# WORK INSTRUCTIONS:
The string "This" appears in some lines of the data. Report how many, with no other words.

[Stored data entries]

——————————

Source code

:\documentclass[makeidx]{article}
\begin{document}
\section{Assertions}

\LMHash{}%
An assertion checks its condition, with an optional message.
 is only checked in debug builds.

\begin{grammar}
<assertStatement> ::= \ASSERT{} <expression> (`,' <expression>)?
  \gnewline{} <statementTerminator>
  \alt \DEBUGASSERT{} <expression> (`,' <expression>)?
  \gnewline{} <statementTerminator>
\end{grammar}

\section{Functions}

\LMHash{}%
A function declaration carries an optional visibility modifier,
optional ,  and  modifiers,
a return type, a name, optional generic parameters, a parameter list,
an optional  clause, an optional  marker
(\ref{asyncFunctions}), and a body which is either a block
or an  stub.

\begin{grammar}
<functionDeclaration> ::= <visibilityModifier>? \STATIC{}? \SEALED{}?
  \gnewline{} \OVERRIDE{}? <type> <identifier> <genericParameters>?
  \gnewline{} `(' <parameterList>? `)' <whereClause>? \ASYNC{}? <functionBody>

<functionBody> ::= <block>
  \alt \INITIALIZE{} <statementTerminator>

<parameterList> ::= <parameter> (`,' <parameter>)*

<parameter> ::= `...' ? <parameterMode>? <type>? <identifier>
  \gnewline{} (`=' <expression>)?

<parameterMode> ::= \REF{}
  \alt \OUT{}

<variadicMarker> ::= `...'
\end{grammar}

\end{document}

——————————

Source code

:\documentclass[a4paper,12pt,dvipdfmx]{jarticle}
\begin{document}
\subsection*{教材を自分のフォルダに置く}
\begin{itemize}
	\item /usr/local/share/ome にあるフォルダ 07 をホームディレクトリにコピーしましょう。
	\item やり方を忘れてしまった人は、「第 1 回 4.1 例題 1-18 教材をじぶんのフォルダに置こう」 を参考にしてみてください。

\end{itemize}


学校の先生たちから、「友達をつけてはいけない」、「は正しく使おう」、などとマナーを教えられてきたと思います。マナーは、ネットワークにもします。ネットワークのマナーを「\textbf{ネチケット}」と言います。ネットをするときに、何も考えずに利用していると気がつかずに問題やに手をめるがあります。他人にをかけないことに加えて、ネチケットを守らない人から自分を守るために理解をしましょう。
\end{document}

——————————

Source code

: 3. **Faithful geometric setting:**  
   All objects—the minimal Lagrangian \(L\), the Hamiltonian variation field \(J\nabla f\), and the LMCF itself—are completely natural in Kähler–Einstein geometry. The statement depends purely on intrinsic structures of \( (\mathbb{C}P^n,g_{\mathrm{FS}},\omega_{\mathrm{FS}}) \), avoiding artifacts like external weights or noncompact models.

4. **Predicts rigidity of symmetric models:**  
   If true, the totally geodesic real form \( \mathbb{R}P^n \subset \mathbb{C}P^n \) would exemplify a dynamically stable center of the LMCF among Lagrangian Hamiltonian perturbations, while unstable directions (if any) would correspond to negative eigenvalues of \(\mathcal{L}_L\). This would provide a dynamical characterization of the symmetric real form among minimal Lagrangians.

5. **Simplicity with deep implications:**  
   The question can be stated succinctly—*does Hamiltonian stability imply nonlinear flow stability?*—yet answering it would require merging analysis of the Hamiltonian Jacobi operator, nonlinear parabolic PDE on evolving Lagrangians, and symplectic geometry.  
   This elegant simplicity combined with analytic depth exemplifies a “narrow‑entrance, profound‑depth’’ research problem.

——————————

# WRITTEN SOLUTION:
2